WORK ORDER: Only the lines below from the one containing "patriotic act of" to the one containing "son Tam\textquotesingle s" should be repeated, both included and unchanged.

--- DATA TO USE ---

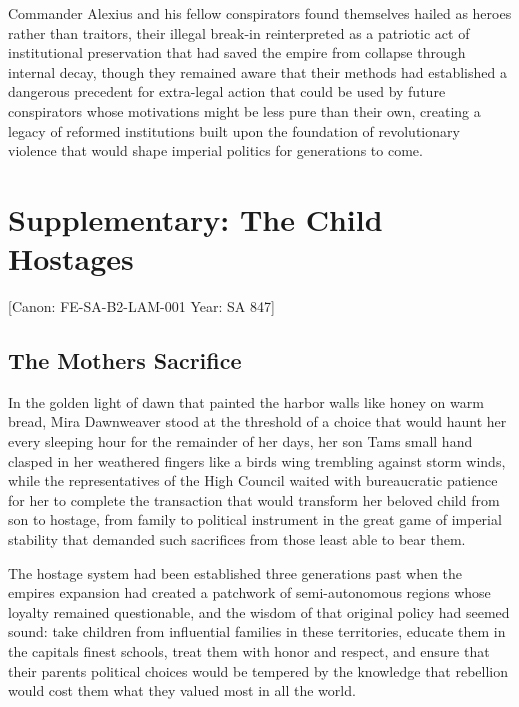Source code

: Commander Alexius and his fellow conspirators found themselves hailed as
heroes rather than traitors, their illegal break-in reinterpreted as a
patriotic act of institutional preservation that had saved the empire
from collapse through internal decay, though they remained aware that
their methods had established a dangerous precedent for extra-legal
action that could be used by future conspirators whose motivations might
be less pure than their own, creating a legacy of reformed institutions
built upon the foundation of revolutionary violence that would shape
imperial politics for generations to come.

\section{Supplementary: The Child
Hostages}\label{supplementary-the-child-hostages}

{[}Canon: FE-SA-B2-LAM-001 \textbar{} Year: SA 847{]}

\subsection{The Mother\textquotesingle s
Sacrifice}\label{the-mothers-sacrifice}

In the golden light of dawn that painted the harbor walls like honey on
warm bread, Mira Dawnweaver stood at the threshold of a choice that
would haunt her every sleeping hour for the remainder of her days, her
son Tam\textquotesingle s small hand clasped in her weathered fingers
like a bird\textquotesingle s wing trembling against storm winds, while
the representatives of the High Council waited with bureaucratic
patience for her to complete the transaction that would transform her
beloved child from son to hostage, from family to political instrument
in the great game of imperial stability that demanded such sacrifices
from those least able to bear them.

The hostage system had been established three generations past when the
empire\textquotesingle s expansion had created a patchwork of
semi-autonomous regions whose loyalty remained questionable, and the
wisdom of that original policy had seemed sound: take children from
influential families in these territories, educate them in the
capital\textquotesingle s finest schools, treat them with honor and
respect, and ensure that their parents\textquotesingle{} political
choices would be tempered by the knowledge that rebellion would cost
them what they valued most in all the world.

---

REPLY:
patriotic act of institutional preservation that had saved the empire
from collapse through internal decay, though they remained aware that
their methods had established a dangerous precedent for extra-legal
action that could be used by future conspirators whose motivations might
be less pure than their own, creating a legacy of reformed institutions
built upon the foundation of revolutionary violence that would shape
imperial politics for generations to come.

\section{Supplementary: The Child
Hostages}\label{supplementary-the-child-hostages}

{[}Canon: FE-SA-B2-LAM-001 \textbar{} Year: SA 847{]}

\subsection{The Mother\textquotesingle s
Sacrifice}\label{the-mothers-sacrifice}

In the golden light of dawn that painted the harbor walls like honey on
warm bread, Mira Dawnweaver stood at the threshold of a choice that
would haunt her every sleeping hour for the remainder of her days, her
son Tam\textquotesingle s small hand clasped in her weathered fingers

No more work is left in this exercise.